House Speaker Nancy Pelosi (D-Calif.) and Rep. Jamie Raskin (D-Md.) announced a bill to create a “Commission on Presidential Capacity to Discharge the Powers and Duties of Office” that would possibly attempt to invoke the 25th Amendment of the Constitution to enable Congress to “help ensure effective and uninterrupted leadership in the highest office in the Executive Branch of government.”
According to the Constitution, Section 4 of the 25th Amendment allows Congress to come up with a body to declare whether a president is “unable to discharge the powers and duties of his office.”
Raskin, without providing a reason, claimed that the “25th Amendment was adopted 50 years ago, but Congress has never set up the body it calls for to determine presidential fitness in the event of physical or psychological incapacity,” while adding, “Now is the time to do it.”

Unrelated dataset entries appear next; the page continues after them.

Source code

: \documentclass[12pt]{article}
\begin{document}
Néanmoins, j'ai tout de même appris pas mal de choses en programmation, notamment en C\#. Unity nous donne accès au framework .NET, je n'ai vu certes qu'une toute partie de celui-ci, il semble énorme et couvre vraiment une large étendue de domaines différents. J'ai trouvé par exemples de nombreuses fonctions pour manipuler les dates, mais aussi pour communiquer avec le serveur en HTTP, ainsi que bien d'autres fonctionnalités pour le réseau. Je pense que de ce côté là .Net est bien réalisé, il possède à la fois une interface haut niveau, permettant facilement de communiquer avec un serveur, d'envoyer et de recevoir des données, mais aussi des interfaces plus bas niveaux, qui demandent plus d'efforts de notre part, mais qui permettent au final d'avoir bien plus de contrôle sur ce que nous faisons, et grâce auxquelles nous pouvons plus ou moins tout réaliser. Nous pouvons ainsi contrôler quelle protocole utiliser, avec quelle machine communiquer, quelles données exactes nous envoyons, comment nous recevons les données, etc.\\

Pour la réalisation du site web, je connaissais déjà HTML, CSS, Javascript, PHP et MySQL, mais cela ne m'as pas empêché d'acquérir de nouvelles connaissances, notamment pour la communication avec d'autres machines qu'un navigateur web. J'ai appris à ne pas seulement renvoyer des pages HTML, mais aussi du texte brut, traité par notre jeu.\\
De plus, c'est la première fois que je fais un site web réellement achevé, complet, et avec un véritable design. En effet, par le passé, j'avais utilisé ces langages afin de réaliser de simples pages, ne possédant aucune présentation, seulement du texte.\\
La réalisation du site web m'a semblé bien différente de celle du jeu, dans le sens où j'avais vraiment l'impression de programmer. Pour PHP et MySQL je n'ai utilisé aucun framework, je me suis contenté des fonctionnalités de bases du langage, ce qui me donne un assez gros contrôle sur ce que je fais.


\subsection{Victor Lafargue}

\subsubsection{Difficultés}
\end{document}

The move, along with Pelosi’s comments, represents an escalation in Democrats’ rhetoric that the 25th Amendment needs to be involved because Trump is incapable of leading. The long-shot move may also be designed to raise doubts about Trump’s leadership with just weeks to go before the Nov. 3 election or an attempt to derail the Senate confirmation hearing for Amy Coney Barrett to the Supreme Court, scheduled for later in October.
According to Raskin, the body will include the “Speaker of the House, House Minority Leader, Senate Majority Leader, and Senate Minority Leader each select one physician and one psychiatrist to serve on the Commission.”

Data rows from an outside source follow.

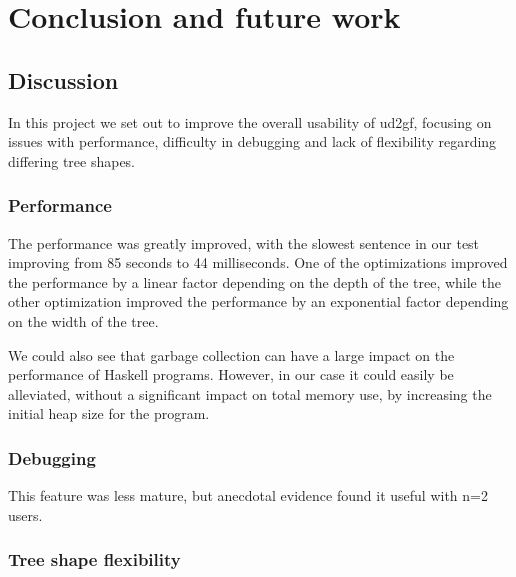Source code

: \chapter{Conclusion and future work}


\section{Discussion}


In this project we set out to improve the overall usability of ud2gf, focusing on issues with performance, difficulty in debugging and lack of flexibility regarding differing tree shapes. 

\subsection{Performance}

The performance was greatly improved, with the slowest sentence in our test improving from 85 seconds to 44 milliseconds. One of the optimizations improved the performance by a linear factor depending on the depth of the tree, while the other optimization improved the performance by an exponential factor depending on the width of the tree.

We could also see that garbage collection can have a large impact on the performance of Haskell programs. However, in our case it could easily be alleviated, without a significant impact on total memory use, by increasing the initial heap size for the program.


\subsection{Debugging}

This feature was less mature, but anecdotal evidence found it useful with n=2 users.

\subsection{Tree shape flexibility}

“Additionally, each party selects a retired statesperson (e.g., former Presidents, Vice Presidents, Attorneys and Surgeons General, Secretaries of State, Defense, and Treasury) to serve. The 10 appointed members then select an 11th member, who acts as the Chair of the Commission,” it said.
The 25th Amendment of the Constitution stipulates presidential succession. However, Democrats during Trump’s term in office have frequently suggested that Section 4 of the amendment should be invoked, which involves involuntary measures to declare the president incapacitated.
“Whenever the Vice President and a majority of either the principal officers of the executive departments or of such other body as Congress may by law provide, transmit to the President pro tempore of the Senate and the Speaker of the House of Representatives their written declaration that the President is unable to discharge the powers and duties of his office, the Vice President shall immediately assume the powers and duties of the office as Acting President,” according to the section in the Constitution.